In the case of my application, there is a very real possibility (a certainty, actually) that two or more people will open the same record at the same time, make changes, and attempt to save these changes. This common concurrent execution problem is known as the “lost update”.
User A opens record “A”.
User B opens record “A”.
User A saves changes to record “A”.
User B saves changes to record “A”.
In this example, User A’s changes are lost – replaced by User B’s changes.
I started to look for a method of preventing this sort of data loss. At first, I wanted to lock the record using a sort of check-in/check-out system. User A would check-out record “A”, and then have exclusive write access to that record until it was checked back in as part of the saving process. There were a number of problems with this method, foremost that User A may decide to not make any changes and so not save the record, which would leave the record in a checked-out state until further administrative action was taken to unlock it.
For awhile, I tried to come up with some ingenious way around this, which usually boiled down to somehow automatically unlocking the record after a period of time. But this is not a satisfactory solution. For one thing, a user may have a legitimate reason to keep the record checked-out for longer periods. For another, User B shouldn’t have to wait for a time-out event to occur if User A is no longer in the record.
So what I eventually came up with is a method of checking whether a record has been changed since it was accessed by the user each time a save is initiated. My particular way of doing this involves comparing timestamps, but other ways exist.

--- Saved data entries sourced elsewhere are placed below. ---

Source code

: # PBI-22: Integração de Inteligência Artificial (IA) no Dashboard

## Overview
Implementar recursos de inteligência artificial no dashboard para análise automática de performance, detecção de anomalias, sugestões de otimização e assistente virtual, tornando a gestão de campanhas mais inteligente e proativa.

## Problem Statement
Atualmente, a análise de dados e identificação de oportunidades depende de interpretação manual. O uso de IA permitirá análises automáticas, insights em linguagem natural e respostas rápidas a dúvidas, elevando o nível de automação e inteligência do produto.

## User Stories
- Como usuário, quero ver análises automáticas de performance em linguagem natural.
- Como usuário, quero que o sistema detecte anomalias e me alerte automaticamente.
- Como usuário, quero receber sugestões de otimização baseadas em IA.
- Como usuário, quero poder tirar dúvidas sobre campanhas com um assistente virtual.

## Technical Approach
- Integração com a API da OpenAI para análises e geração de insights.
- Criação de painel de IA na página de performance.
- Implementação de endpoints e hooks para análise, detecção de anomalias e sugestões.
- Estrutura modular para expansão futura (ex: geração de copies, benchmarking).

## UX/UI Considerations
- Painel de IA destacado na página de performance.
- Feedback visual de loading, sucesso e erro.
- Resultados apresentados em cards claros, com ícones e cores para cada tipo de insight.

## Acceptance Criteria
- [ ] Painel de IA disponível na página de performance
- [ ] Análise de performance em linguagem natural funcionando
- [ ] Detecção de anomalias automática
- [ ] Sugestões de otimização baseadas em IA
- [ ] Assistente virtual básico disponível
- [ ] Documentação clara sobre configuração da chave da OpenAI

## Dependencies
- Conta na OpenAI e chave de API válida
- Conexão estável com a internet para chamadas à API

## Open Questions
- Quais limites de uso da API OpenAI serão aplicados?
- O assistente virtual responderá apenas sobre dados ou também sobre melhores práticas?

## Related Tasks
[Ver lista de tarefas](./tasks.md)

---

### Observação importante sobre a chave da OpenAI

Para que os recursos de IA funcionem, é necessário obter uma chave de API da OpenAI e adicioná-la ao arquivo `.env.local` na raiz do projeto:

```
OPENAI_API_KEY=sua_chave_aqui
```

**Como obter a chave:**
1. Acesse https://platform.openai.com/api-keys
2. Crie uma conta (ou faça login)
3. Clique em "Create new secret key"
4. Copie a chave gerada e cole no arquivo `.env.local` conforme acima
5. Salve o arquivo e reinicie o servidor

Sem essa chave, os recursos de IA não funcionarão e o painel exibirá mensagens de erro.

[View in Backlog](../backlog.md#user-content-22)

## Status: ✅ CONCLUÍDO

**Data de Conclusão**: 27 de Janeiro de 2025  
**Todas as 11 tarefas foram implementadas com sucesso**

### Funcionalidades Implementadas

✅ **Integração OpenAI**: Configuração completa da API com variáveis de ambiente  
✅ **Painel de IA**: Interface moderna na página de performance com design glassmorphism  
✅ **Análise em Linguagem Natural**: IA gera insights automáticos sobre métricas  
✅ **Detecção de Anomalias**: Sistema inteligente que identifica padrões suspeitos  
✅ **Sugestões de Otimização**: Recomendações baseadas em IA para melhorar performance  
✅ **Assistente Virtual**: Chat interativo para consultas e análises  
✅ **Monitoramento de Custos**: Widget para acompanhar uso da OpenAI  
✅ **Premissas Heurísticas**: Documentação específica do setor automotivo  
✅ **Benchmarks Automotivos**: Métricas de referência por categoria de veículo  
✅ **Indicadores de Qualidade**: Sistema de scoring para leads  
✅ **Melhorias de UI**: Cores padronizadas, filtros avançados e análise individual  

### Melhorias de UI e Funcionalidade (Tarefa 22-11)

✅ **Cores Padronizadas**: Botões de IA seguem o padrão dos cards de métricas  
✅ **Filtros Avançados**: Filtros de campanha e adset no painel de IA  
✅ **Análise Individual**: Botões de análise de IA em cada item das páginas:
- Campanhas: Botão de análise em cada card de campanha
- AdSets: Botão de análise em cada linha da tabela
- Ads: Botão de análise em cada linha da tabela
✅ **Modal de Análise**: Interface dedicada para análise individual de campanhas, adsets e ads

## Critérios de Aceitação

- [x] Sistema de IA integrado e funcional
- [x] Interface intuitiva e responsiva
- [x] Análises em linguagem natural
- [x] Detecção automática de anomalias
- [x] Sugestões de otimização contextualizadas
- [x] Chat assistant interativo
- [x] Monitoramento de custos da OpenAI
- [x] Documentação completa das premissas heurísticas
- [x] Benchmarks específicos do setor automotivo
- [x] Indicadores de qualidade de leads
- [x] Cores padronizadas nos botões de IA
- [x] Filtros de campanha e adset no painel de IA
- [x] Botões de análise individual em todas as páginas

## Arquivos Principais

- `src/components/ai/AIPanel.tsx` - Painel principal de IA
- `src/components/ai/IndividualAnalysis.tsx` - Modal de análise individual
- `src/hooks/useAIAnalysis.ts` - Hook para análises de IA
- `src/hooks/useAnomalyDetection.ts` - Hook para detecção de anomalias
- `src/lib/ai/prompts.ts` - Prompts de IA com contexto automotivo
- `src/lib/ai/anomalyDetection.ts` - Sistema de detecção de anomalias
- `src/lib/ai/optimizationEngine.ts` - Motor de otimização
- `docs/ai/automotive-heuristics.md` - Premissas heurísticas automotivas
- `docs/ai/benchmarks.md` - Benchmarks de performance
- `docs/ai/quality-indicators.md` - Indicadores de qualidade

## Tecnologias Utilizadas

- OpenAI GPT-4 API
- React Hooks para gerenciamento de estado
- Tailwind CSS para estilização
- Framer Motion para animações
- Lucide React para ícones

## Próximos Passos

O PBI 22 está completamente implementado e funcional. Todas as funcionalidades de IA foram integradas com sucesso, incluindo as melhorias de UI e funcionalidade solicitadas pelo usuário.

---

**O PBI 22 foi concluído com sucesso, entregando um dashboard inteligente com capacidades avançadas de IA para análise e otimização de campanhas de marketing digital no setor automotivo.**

Here’s how I’m implementing my solution to the lost update concurrency issue:
User A creates record “A” and saves it at 9:00 AM. A “last-saved timestamp” of 9:00 AM is generated and saved to the record.
User A opens record “A” at 10:00 AM. An “opened timestamp” of 10:00 AM is generated and written to a hidden (or readonly) input field on the HTML page.
User B opens record “A” at 10:00 AM. An “opened timestamp” of 10:00 AM is generated and written to a hidden (or readonly) input field on the HTML page.
At 10:30 AM, User A attempts to save the record. The “last-saved timestamp” is retrieved from the record. The “opened timestamp” of 10:00 AM is compared to the “last-saved timestamp” of 9:00 AM. Because the record has not been changed since it was opened, the record is saved. A new “last-saved timestamp” of 10:30 AM is generated and saved to the record.
At 11:00 AM, User B attempts to save the record. The “last-saved timestamp” is retrieved from the record. The “opened timestamp” of 10:00 AM is compared to the “last-saved timestamp” of 10:30 AM (User A’s timestamp). Because the record has been changed since it was opened by User B, User B is not allowed to save the record.
User B will have to re-open record “A”, consider the effect that User A’s changes may have, and then make any desired changes.
The main drawback, that I see, is extra work for User B, who has to now review the record as saved by User A before deciding what changes to make. But this is going to be necessary anyway, as changes made between when User B opened and attempted to save the record may influence User B’s update.
The strange thing is that I haven’t seen this offered as a solution on any of the pages I found while Googling for solutions to the access control, lost update and other concurrency-related data loss problems. Lots of people acknowledge the problem and potential for data loss, but few offer solutions on the application level – preferring to rely on a database engine’s ability to lock rows.